Hicks made the leaderboard in the overall picture, but because he's a switch hitter and we're focusing on pull power I've listed his split as a right-handed hitter. Pinto also doesn't have much to go on, and in fact the whole of his success this season is too small of a sample size off of which to base any kind of judgement about his future, but it doesn't make the success he had this season any less true. It's also a nice illustration of how the Twins really fared in this area in 2013. Or, perhaps, how they didn't fare so well. No other right-handed hitter was worth mentioning.

It's also not a list that inspires a lot of faith or optimism. Two small sample sizes, a second baseman in a breakout season which may or may not be repeatable, a mid-30s outfielder, and a first-round draft pick from nine years ago whose successes always seem to be fleeting.

Let's take a look through the free agent market to see what's available. Our ideal targets are A) right handed, B) have pull power, and C) play a position at which the Twins need help. As for the details on my contract offers, I'm making complete stabs in the dark.

Mike Napoli, 1B
2013 Pull Splits: 116 PA, .713 SLG, .322 ISO

Napoli's days as a catcher are pretty much done. He's been transitioning out of the position since 2010 and didn't play an inning behind the dish in 2013. He'll be 32 next summer, and in spite of the strikeouts is still a productive hitter overall with a .246/.353/.476 triple slash over the last two years. He'll crush righties or lefties.
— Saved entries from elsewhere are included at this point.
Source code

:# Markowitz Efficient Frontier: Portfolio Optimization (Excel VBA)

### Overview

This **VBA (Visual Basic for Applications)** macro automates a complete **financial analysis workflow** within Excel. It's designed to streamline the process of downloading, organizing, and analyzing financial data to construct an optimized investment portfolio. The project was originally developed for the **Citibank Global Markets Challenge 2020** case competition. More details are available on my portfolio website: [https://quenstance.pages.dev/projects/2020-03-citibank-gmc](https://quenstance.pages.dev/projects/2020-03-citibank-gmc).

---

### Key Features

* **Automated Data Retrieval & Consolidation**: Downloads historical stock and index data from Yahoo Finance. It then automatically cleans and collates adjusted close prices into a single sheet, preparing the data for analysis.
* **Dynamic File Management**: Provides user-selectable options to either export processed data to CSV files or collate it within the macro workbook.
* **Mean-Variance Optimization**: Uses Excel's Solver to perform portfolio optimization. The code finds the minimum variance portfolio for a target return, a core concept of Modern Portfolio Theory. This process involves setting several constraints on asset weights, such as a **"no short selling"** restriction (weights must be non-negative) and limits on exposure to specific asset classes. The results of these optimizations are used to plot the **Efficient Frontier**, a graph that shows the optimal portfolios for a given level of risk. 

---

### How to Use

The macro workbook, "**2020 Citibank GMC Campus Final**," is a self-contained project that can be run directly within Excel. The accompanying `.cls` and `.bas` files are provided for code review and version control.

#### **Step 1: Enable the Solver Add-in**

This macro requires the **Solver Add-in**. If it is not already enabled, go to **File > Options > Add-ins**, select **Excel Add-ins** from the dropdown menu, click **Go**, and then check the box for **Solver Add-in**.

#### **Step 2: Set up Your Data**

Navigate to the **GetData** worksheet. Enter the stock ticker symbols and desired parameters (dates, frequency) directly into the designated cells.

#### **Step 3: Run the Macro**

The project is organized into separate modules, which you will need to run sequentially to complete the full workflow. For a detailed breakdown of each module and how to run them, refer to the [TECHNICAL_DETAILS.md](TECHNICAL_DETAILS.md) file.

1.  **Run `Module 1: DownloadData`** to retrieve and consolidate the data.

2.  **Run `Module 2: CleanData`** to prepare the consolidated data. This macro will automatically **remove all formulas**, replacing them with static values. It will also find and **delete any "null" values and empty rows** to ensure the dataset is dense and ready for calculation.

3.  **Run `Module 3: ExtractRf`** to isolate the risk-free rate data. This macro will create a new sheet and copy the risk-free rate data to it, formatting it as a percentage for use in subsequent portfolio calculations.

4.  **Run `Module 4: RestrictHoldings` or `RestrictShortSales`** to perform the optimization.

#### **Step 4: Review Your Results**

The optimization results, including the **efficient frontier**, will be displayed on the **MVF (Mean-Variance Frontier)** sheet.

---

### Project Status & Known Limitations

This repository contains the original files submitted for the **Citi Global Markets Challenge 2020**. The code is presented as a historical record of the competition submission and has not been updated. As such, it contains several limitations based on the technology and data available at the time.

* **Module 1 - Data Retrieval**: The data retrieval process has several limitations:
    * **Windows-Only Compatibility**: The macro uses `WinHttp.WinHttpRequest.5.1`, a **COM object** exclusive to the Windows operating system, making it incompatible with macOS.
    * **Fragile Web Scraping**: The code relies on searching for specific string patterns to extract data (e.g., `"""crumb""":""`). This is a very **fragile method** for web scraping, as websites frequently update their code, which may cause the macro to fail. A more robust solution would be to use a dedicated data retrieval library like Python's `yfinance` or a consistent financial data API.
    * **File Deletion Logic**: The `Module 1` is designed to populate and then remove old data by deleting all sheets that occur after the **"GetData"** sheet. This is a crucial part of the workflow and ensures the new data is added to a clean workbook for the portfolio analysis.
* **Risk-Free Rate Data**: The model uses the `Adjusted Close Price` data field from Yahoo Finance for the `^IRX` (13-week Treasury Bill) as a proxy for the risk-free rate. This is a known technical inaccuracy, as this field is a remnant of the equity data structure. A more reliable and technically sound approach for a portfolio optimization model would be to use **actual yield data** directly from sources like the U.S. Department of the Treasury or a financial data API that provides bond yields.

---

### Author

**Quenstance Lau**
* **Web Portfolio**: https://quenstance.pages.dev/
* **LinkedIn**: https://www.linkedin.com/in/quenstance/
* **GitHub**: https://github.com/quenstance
Offer: 2 years, $20 million

Mark Reynolds, 1B/3B
2013 Pull Splits: 141 PA, .829 SLG, .429 ISO

I know that Mark Reynolds is a little bit of a mess. He has problems making contact, and even his righty-lefty splits from this year don't reveal much other than the fact that he struggled. But he strikes me as a guy who could backup the corner infield spots, and come off the bench late in the game as a power threat. And you know what? He'll be dirt cheap.

Offer: Minor league contract with an invitation to spring training

Corey Hart, 1B/OF
2012 Pull Splits: 159 PA, .717 SLG, .314 ISO

Hart is going to be a gamble for whoever he signs with. He suffered a season-ending injury to one knee while rehabbing the other after off-season surgery, and has now had three knee surgeries in two years. But he's also among the players on the free agent market with an impressive offensive track record. I'd ink him with the intention of never letting him near the outfield again, and mixing in regular DH days to boot. He'll be 32 on Opening Day.

Offer: 2 years, $25 million, plus a club option for $15 million

Juan Uribe, 3B
2013 Pull Splits: 118 PA, .692 SLG, .299 ISO

Uribe is notorious for up and down seasons, so considering he's coming off one of his better ones (.278/.331/.438) and he's coming off what will at the very least be an NLCS appearance, his value will be a little inflated and the Twins would be buying high on a guy who turned 34 in July. On the plus side, he could be a weak platoon option with Plouffe at third base - his career .720 OPS versus righties isn't great, but it's still 55 points better than Plouffe's.

Offer: 2 years, $10 million

Nelson Cruz, OF
2013 Pull Splits: 103 PA, .608 SLG, .304 ISO

Cruz finished his 50-game suspension at the end of the season, and as a result he and whatever team signs him will be taking on a certain amount of flak. Signing an outfielder also means that Willingham's days as an outfielder are probably over, but that's something looming on the horizon anyway. Cruz turned 33 in July and, in spite of slugging .511 and averaging 27 homers over the last five seasons, may not be as attractive a target as he may have been earlier in the year.

Offer: 2 years, $22 million

Conclusions

Because pitching is such a priority, the chances of the Twins signing a big bat aren't good by comparison. If they do sign a bat like a Napoli or a Cruz, they're only getting one. Minnesota may have upwards of $40 or $50 million to spend in free agency this season, but most of that will be funneled into the rotation and rightfully so.

How would you feel about any of these players coming to Minnesota on those terms? Would you change anything? Is there another position player you'd like to see the front office take a long, hard look at this winter?